Dans cette affaire, toutefois, et conformément aux réalités concrètes de la vie aux États dits « unis », les enfants disparus et assassinés ont été agressés selon des critères de couleur et de condition sociale : ils étaient noirs – une malédiction dans cette démocratie – et pauvres, une condition que la morale dominante du travail et de la compétition condamne avec une cruauté sans pareille.

… et pour un jeune de condition pauvre, la différence entre la rue et chez lui n’est pas évidente : la maison c’est aussi l’insécurité et la misère, avec un lit et un toit. Et avec une maman, et parfois un papa, et d’autres mouflets, et ce sentiment confus, étouffant, intolérable qu’il doit sortir faire quelque chose !

Je n’ai rien dit de la réaction à l’échelle nationale car elle fut insignifiante par rapport à la réaction américaine au sort des otages en Iran – ou, dans le même ordre d’idées, au raid sur Entebbe.

Les jeunes sont sacrés pour la société.
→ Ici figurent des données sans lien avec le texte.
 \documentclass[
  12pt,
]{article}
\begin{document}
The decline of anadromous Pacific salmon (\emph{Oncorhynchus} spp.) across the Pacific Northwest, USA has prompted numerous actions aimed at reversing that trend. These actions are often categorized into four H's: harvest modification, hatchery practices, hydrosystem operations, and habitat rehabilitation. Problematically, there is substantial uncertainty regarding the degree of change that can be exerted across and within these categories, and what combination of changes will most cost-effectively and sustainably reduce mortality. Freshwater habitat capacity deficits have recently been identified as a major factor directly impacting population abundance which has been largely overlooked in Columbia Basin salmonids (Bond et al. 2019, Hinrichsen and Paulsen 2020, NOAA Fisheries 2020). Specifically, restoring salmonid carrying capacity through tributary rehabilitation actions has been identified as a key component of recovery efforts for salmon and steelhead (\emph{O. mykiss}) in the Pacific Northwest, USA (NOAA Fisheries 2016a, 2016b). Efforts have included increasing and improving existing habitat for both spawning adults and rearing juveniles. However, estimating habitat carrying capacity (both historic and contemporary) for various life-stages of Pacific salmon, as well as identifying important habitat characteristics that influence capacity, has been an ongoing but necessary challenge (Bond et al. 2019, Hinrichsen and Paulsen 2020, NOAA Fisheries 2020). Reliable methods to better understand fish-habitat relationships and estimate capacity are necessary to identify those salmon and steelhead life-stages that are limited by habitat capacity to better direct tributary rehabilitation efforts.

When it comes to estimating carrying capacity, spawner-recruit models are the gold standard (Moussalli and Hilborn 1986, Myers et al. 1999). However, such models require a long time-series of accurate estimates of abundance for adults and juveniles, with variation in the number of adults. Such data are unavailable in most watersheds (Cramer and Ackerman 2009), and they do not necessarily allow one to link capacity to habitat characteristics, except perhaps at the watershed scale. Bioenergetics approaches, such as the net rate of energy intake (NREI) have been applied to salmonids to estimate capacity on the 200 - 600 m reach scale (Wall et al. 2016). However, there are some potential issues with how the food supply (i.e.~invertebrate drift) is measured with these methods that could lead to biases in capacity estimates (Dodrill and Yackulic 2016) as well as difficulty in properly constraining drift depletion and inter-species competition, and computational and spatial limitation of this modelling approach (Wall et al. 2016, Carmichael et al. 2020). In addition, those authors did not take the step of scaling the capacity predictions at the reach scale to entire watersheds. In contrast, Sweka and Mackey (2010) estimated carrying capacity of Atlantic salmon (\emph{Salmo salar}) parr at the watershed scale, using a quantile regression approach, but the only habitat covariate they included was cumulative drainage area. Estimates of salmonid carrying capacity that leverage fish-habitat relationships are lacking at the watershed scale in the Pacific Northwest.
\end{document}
Ils représentent son unique espoir, et les anciens ont la responsabilité de les guider, de les protéger et de les élever – ce qui signifie d’abord et avant tout d’assumer leur autorité et de les réprimander. Si personne ne le fait lorsqu’ils sont au zénith éphémère de leur jeunesse, comment pourraient-ils espérer trouver une telle aide plus tard ?

Il existe, selon Andrew, un mal qui atteint particulièrement la communauté noire, la « sorriness », une sorte de pitié de soi-même. Je ne suis pas du Sud, et je n’avais jamais entendu cette expression auparavant. Cette maladie frappe les Noirs de sexe masculin. Elle est transmise par la mère, dont l’instinct est évidemment de protéger le mâle noir de la destruction qui le menace dès lors qu’il s’affirme en tant qu’homme.

L’effet du système blanc dans la vie des hommes noirs a toujours été, et demeure, l’émasculation.

Ce que revendiquaient les Noirs, c’était la déségrégation, qui est une question à la fois juridique, publique et sociale : l’exigence d’être traités comme des êtres humains et non comme des bêtes de somme ou des chiens.

Les Américains ont décidé que déségrégation signifiait intégration et, armés de ce concept, ils ont anéanti toutes les institutions noires de ce pays, à l’exception de l’Église noire.

Au tout début de l’affaire des meurtres d’enfants, que nous appellerons désormais la Terreur, les gens ont pensé instinctivement qu’il s’agissait d’une nouvelle convulsion du Ku Klux Klan – ce qui aurait paradoxalement pu être rassurant. Mais du fait de la présence d’une administration noire, cette hypothèse était non seulement intenable mais honteuse.

Les intérêts « vitaux » du monde occidental exigeaient l’exploitation des richesses extorquées aux colonies : sans ce pillage à l’échelle mondiale, il n’y aurait jamais eu de révolution industrielle.

Pour nous, la nation était sacrée, comme la terre. Mais pour eux, la nation était un terrain de pillage. Nous pensions que nous appartenions à la nation. Ils pensaient que la nation leur appartenait.

Seuls les Amérindiens, c’est-à-dire les Indiens pauvres, ont été traités avec encore moins d’égards, « tentant, comme le résumait un de mes amis blancs, d’investir les taudis que les Noirs essayent à tout prix de quitter ».